This paper aims at developing an empirical relation to predict the porosity and micro-hardness, by means of High Velocity Oxy Fuel (HVOF) sprayed WC-10Co-4Cr coatings. For determining the coating performance, process parameters such as flow rate of LPG fuel, flow rate of oxygen, spray distance, flow rate of carrier gas and feed rate of the coating powder play a significant role. Five-factors, five-level central composite rotatable design (CCD) was employed in this analysis to reduce the number of experiments by covering all possible combinations of the process variables. A mathematical model was established to assess the porosity and microhardness of the coatings including HVOF process parameters and the appropriateness of the model was examined using analysis of variance. Using RSM, process parameter optimizations were conducted. The coatings produced using optimized process variables had a minimum porosity level of 0.2 Vol. percentage and a maximum hardness of 1325.26 HV_x compared to other coatings. This has been confirmed by the developing response graphs and also by plotting contours. The optimization of HVOF parameters using RSM, as well as the correlation of spray variables with properties of the coating, enables the recognition of the framework of the characteristics to attain the preferred consistency of WC-10Co-4Cr coatings. Analysis of Sensitivity is also performed to determine the most significant process parameter for the HVOF operation.

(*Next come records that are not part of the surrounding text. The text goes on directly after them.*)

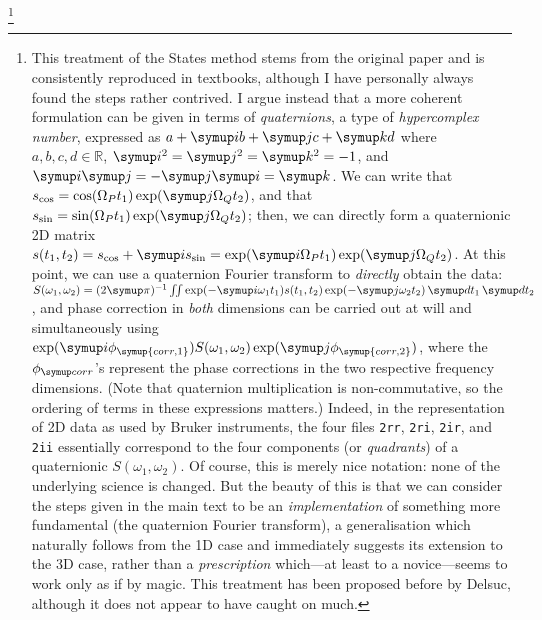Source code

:\footnote{This treatment of the States method stems from the original paper\autocite{States1982JMR} and is consistently reproduced in textbooks, although I have personally always found the steps rather contrived.
I argue instead that a more coherent formulation can be given in terms of \textit{quaternions}, a type of \textit{hypercomplex number}, expressed as $a + \mi b + \mj c + \mk d$ where $a, b, c, d \in \mathbb{R}$, $\mi^2 = \mj^2 = \mk^2 = -1$, and $\mi\mj = -\mj\mi = \mk$.
    We can write that $s_\text{cos} = \cos(\Omega_P t_1)\exp(\mj\Omega_Q t_2)$, and that $s_\text{sin} = \sin(\Omega_P t_1)\exp(\mj\Omega_Q t_2)$; then, we can directly form a quaternionic 2D matrix $s(t_1, t_2) = s_\text{cos} + \mi s_\text{sin} = \exp(\mi\Omega_P t_1)\exp(\mj\Omega_Q t_2)$.
    At this point, we can use a quaternion Fourier transform to \textit{directly} obtain the data: $S(\omega_1, \omega_2) = (2\cpi)^{-1}\iint \exp(-\mi\omega_1 t_1)s(t_1, t_2) \exp(-\mj\omega_2 t_2)\,\md t_1\,\md t_2$, and phase correction in \textit{both} dimensions can be carried out at will and simultaneously using
    $\exp(\mi \phi_{\symup{corr,1}})S(\omega_1, \omega_2) \exp(\mj\phi_{\symup{corr,2}})$, where the $\phicorr$'s represent the phase corrections in the two respective frequency dimensions.
    (Note that quaternion multiplication is non-commutative, so the ordering of terms in these expressions matters.)
    Indeed, in the representation of 2D data as used by Bruker instruments, the four files \texttt{2rr}, \texttt{2ri}, \texttt{2ir}, and \texttt{2ii} essentially correspond to the four components (or \textit{quadrants}) of a quaternionic $S(\omega_1, \omega_2)$.
    Of course, this is merely nice notation: none of the underlying science is changed.
    But the beauty of this is that we can consider the steps given in the main text to be an \textit{implementation} of something more fundamental (the quaternion Fourier transform), a generalisation which naturally follows from the 1D case and immediately suggests its extension to the 3D case, rather than a \textit{prescription} which---at least to a novice---seems to work only as if by magic.
    This treatment has been proposed before by Delsuc\autocite{Delsuc1988JMR}, although it does not appear to have caught on much.
}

本文旨在通过使用高速氧燃料 (HVOF) 喷涂 WC-10Co-4Cr 涂层开发一种经验关系来预测孔隙率和显微硬度。对于决定涂层性能，LPG 燃料流量、氧气流量、喷涂距离、载气流量和涂层粉末进料速度等工艺参数起着重要作用。在该分析中采用了五因素、五级中央复合可旋转设计 (CCD)，通过涵盖过程变量的所有可能组合来减少实验次数。建立数学模型来评估涂层的孔隙率和显微硬度，包括 HVOF 工艺参数，并使用方差分析检查模型的适用性。使用 RSM，进行了工艺参数优化。使用优化的工艺变量生产的涂层的最小孔隙率为 0.2 Vol。百分比和最大硬度 1325.26 HV_x与其他涂层相比。这已被开发的响应图和绘制的等高线所证实。使用 RSM 优化 HVOF 参数，以及喷涂变量与涂层性能的相关性，能够识别特征框架，以获得 WC-10Co-4Cr 涂层的优选一致性。还执行灵敏度分析以确定 HVOF 操作的最重要的工艺参数。